Daniel R. Reedy, Department of Hispanic Studies
Daniel R. Reedy, professor emeritus of Spanish and dean emeritus of the Graduate School, was born on a farm in Clark County, Illinois. Reedy earned bachelor’s degrees in Spanish, English and Latin in 1957 from Eastern Illinois University (EIU). He subsequently earned a master’s degree in Spanish (1959) and doctoral degree in Latin American literature and linguistics (1962) from the University of Illinois (UI). He received an honorary doctor of humane letters from EIU in 1981 and was named Distinguished Alumnus of the UI College of Liberal Arts and Sciences in 1999.
Reedy began his professional career in the Department of Romance Languages at the University of North Carolina-Chapel Hill.
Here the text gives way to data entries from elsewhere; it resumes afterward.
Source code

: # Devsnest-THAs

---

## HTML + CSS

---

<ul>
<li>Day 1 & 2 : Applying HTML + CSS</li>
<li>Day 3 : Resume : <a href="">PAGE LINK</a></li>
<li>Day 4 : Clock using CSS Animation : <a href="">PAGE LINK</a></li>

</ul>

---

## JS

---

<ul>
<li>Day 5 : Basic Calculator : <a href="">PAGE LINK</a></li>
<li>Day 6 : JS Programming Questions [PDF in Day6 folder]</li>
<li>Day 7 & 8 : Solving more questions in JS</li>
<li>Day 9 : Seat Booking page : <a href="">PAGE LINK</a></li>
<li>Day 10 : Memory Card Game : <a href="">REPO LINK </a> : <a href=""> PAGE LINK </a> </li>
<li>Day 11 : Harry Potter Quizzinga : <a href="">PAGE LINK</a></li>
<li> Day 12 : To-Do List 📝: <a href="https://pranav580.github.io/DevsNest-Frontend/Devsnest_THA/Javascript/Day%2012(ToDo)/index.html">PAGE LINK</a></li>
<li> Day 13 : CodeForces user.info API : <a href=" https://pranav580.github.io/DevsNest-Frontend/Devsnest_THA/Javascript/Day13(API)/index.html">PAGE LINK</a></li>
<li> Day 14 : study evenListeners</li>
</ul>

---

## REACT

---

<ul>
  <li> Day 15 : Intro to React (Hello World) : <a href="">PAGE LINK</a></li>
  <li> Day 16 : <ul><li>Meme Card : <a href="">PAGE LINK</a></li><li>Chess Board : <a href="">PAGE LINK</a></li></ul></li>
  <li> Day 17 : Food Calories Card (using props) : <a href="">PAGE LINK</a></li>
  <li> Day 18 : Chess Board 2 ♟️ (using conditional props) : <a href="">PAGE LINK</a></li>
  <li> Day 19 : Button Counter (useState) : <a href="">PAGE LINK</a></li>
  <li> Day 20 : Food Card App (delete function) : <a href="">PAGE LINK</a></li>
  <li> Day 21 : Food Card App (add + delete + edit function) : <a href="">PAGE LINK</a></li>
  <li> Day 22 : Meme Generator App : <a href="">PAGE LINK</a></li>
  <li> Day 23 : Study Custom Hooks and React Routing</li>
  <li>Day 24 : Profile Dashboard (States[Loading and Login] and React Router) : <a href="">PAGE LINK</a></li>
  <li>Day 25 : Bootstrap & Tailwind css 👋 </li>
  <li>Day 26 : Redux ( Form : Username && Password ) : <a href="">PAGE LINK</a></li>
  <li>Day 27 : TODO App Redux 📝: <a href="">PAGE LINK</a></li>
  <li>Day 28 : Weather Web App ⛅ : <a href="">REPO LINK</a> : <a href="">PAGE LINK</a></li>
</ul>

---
In 1967, he and fellow faculty members moved from Chapel Hill to Lexington to develop the doctoral program in Spanish at UK. His instructional assignments have included all levels of language and literature, from beginning Spanish to advanced graduate seminars. During his tenure, he was primary mentor to 45 doctoral recipients with major interests in Latin America. In 1979, he received the William B. Sturgill Award for Outstanding Contributions to Graduate Education.
A specialist in the fields of colonial Latin American and modern Peruvian literatures, Reedy’s contacts with Peru began as a Rotary International Fellow in 1959 with pre-doctoral studies at the Universidad Nacional Mayor de San Marcos in Lima. Research for his three books on Peruvian literature and more than 40 articles was supported in part by a Fulbright Research Fellowship (1966-67) and a grant from the Social Sciences Research Council (1971). He was also a contributing editor to the Library of Congress' “Handbook of Latin American Studies” from 1965 to 1990, and served as president of the South Eastern Council on Latin American Studies from 1986-87.
In 1975-76, Reedy was awarded an American Council on Education Fellowship in Academic Administration under the mentorship of UK President Otis A. Singletary. Subsequently, his assignments included seven years as department chair, followed by 13 years in the Graduate School, first as associate dean for academic affairs (1983-88) and next as dean (1988-96). During 1994-95, he served as president of the Midwestern Council of Graduate Deans; the Council of Southern Graduate Schools recognized him in 1999 for Outstanding Contributions to Graduate Education in the South.
Despite his commitment to administrative assignments, Reedy never abandoned his love for the classroom. During only one academic year of his professional career was he absent from teaching responsibilities. Following his retirement as dean, Reedy was twice elected by university faculty to the UK Board of Trustees (1997-2001), where he was twice elected board secretary.
Since retirement from UK, Reedy and his wife, Nancy, have enjoyed travel in the United States, Europe, Caribbean and South America, including a trek in the Amazon and sailing around Cape Horn. His anecdotal youthful memories appeared in serial form in his hometown weekly, The Marshall Advocate, and were published in 2006 as a collection titled “Growin’ Up on Big Crick.”